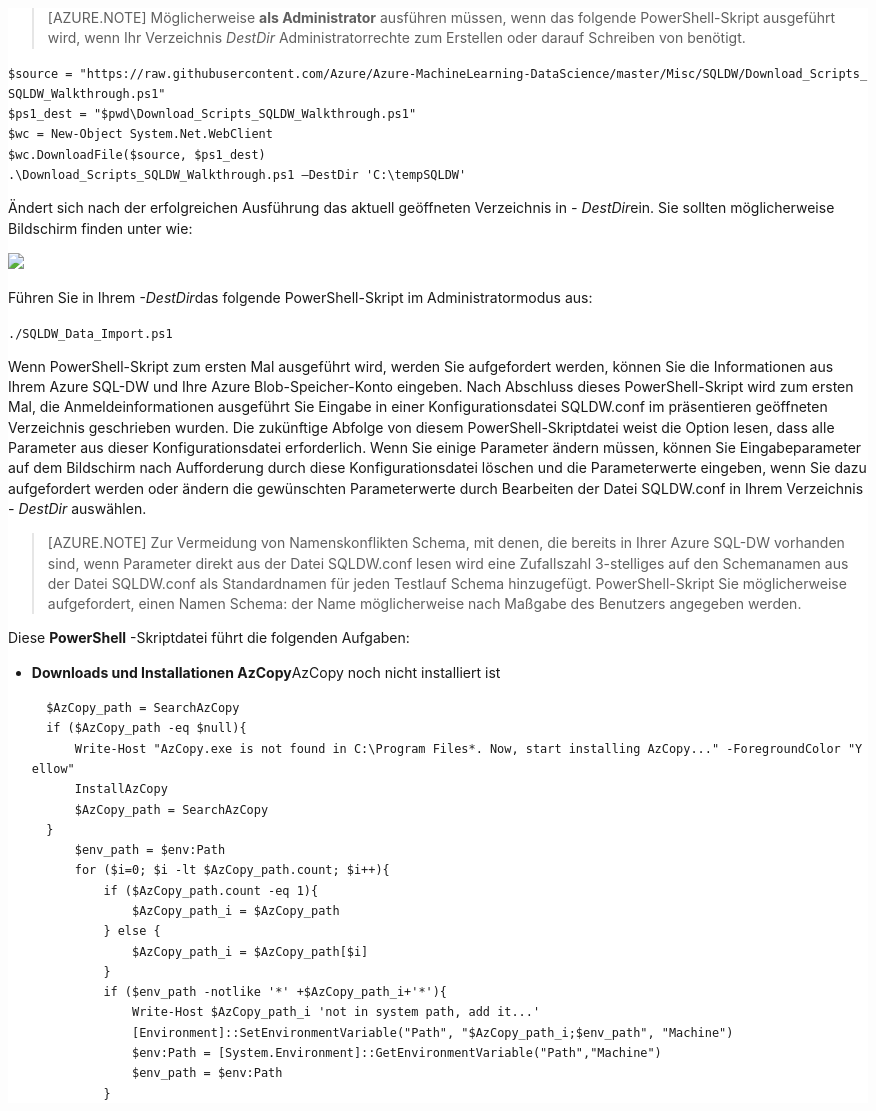 >[AZURE.NOTE] Möglicherweise **als Administrator** ausführen müssen, wenn das folgende PowerShell-Skript ausgeführt wird, wenn Ihr Verzeichnis *DestDir* Administratorrechte zum Erstellen oder darauf Schreiben von benötigt.

    $source = "https://raw.githubusercontent.com/Azure/Azure-MachineLearning-DataScience/master/Misc/SQLDW/Download_Scripts_SQLDW_Walkthrough.ps1"
    $ps1_dest = "$pwd\Download_Scripts_SQLDW_Walkthrough.ps1"
    $wc = New-Object System.Net.WebClient
    $wc.DownloadFile($source, $ps1_dest)
    .\Download_Scripts_SQLDW_Walkthrough.ps1 –DestDir 'C:\tempSQLDW'

Ändert sich nach der erfolgreichen Ausführung das aktuell geöffneten Verzeichnis in *- DestDir*ein. Sie sollten möglicherweise Bildschirm finden unter wie:

![][19]

Führen Sie in Ihrem *-DestDir*das folgende PowerShell-Skript im Administratormodus aus:

    ./SQLDW_Data_Import.ps1

Wenn PowerShell-Skript zum ersten Mal ausgeführt wird, werden Sie aufgefordert werden, können Sie die Informationen aus Ihrem Azure SQL-DW und Ihre Azure Blob-Speicher-Konto eingeben. Nach Abschluss dieses PowerShell-Skript wird zum ersten Mal, die Anmeldeinformationen ausgeführt Sie Eingabe in einer Konfigurationsdatei SQLDW.conf im präsentieren geöffneten Verzeichnis geschrieben wurden. Die zukünftige Abfolge von diesem PowerShell-Skriptdatei weist die Option lesen, dass alle Parameter aus dieser Konfigurationsdatei erforderlich. Wenn Sie einige Parameter ändern müssen, können Sie Eingabeparameter auf dem Bildschirm nach Aufforderung durch diese Konfigurationsdatei löschen und die Parameterwerte eingeben, wenn Sie dazu aufgefordert werden oder ändern die gewünschten Parameterwerte durch Bearbeiten der Datei SQLDW.conf in Ihrem Verzeichnis *- DestDir* auswählen.

>[AZURE.NOTE] Zur Vermeidung von Namenskonflikten Schema, mit denen, die bereits in Ihrer Azure SQL-DW vorhanden sind, wenn Parameter direkt aus der Datei SQLDW.conf lesen wird eine Zufallszahl 3-stelliges auf den Schemanamen aus der Datei SQLDW.conf als Standardnamen für jeden Testlauf Schema hinzugefügt. PowerShell-Skript Sie möglicherweise aufgefordert, einen Namen Schema: der Name möglicherweise nach Maßgabe des Benutzers angegeben werden.

Diese **PowerShell** -Skriptdatei führt die folgenden Aufgaben:

- **Downloads und Installationen AzCopy**AzCopy noch nicht installiert ist

        $AzCopy_path = SearchAzCopy
        if ($AzCopy_path -eq $null){
            Write-Host "AzCopy.exe is not found in C:\Program Files*. Now, start installing AzCopy..." -ForegroundColor "Yellow"
            InstallAzCopy
            $AzCopy_path = SearchAzCopy
        }
            $env_path = $env:Path
            for ($i=0; $i -lt $AzCopy_path.count; $i++){
                if ($AzCopy_path.count -eq 1){
                    $AzCopy_path_i = $AzCopy_path
                } else {
                    $AzCopy_path_i = $AzCopy_path[$i]
                }
                if ($env_path -notlike '*' +$AzCopy_path_i+'*'){
                    Write-Host $AzCopy_path_i 'not in system path, add it...'
                    [Environment]::SetEnvironmentVariable("Path", "$AzCopy_path_i;$env_path", "Machine")
                    $env:Path = [System.Environment]::GetEnvironmentVariable("Path","Machine")
                    $env_path = $env:Path
                }


[1]: ./media/machine-learning-data-science-process-sqldw-walkthrough/sql-walkthrough_26_1.png
[2]: ./media/machine-learning-data-science-process-sqldw-walkthrough/sql-walkthrough_28_1.png
[3]: ./media/machine-learning-data-science-process-sqldw-walkthrough/sql-walkthrough_35_1.png
[4]: ./media/machine-learning-data-science-process-sqldw-walkthrough/sql-walkthrough_36_1.png
[5]: ./media/machine-learning-data-science-process-sqldw-walkthrough/sql-walkthrough_39_1.png
[6]: ./media/machine-learning-data-science-process-sqldw-walkthrough/sql-walkthrough_42_1.png
[7]: ./media/machine-learning-data-science-process-sqldw-walkthrough/sql-walkthrough_44_1.png
[8]: ./media/machine-learning-data-science-process-sqldw-walkthrough/sql-walkthrough_46_1.png
[9]: ./media/machine-learning-data-science-process-sqldw-walkthrough/sql-walkthrough_71_1.png
[10]: ./media/machine-learning-data-science-process-sqldw-walkthrough/azuremltrain.png
[11]: ./media/machine-learning-data-science-process-sqldw-walkthrough/azuremlpublish.png
[12]: ./media/machine-learning-data-science-process-sqldw-walkthrough/ssmsconnect.png
[13]: ./media/machine-learning-data-science-process-sqldw-walkthrough/executescript.png
[14]: ./media/machine-learning-data-science-process-sqldw-walkthrough/sqlserverproperties.png
[15]: ./media/machine-learning-data-science-process-sqldw-walkthrough/sqldefaultdirs.png
[16]: ./media/machine-learning-data-science-process-sqldw-walkthrough/bulkimport.png
[17]: ./media/machine-learning-data-science-process-sqldw-walkthrough/amlreader.png
[18]: ./media/machine-learning-data-science-process-sqldw-walkthrough/amlscoring.png
[19]: ./media/machine-learning-data-science-process-sqldw-walkthrough/ps_download_scripts.png
[20]: ./media/machine-learning-data-science-process-sqldw-walkthrough/ps_load_data.png
[21]: ./media/machine-learning-data-science-process-sqldw-walkthrough/azcopy-overwrite.png
[22]: ./media/machine-learning-data-science-process-sqldw-walkthrough/ipnb-service-aml-1.png
[23]: ./media/machine-learning-data-science-process-sqldw-walkthrough/ipnb-service-aml-2.png
[24]: ./media/machine-learning-data-science-process-sqldw-walkthrough/ipnb-service-aml-3.png
[25]: ./media/machine-learning-data-science-process-sqldw-walkthrough/ipnb-service-aml-4.png
[26]: ./media/machine-learning-data-science-process-sqldw-walkthrough/tip_class_hist_1.png
[edit-metadata]: https://msdn.microsoft.com/library/azure/370b6676-c11c-486f-bf73-35349f842a66/
[select-columns]: https://msdn.microsoft.com/library/azure/1ec722fa-b623-4e26-a44e-a50c6d726223/
[import-data]: https://msdn.microsoft.com/library/azure/4e1b0fe6-aded-4b3f-a36f-39b8862b9004/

INSTRUCTIONS FOR THE TASK
Report each line above containing the string "ipnb".

WORKED SOLUTION
[22]: ./media/machine-learning-data-science-process-sqldw-walkthrough/ipnb-service-aml-1.png
[23]: ./media/machine-learning-data-science-process-sqldw-walkthrough/ipnb-service-aml-2.png
[24]: ./media/machine-learning-data-science-process-sqldw-walkthrough/ipnb-service-aml-3.png
[25]: ./media/machine-learning-data-science-process-sqldw-walkthrough/ipnb-service-aml-4.png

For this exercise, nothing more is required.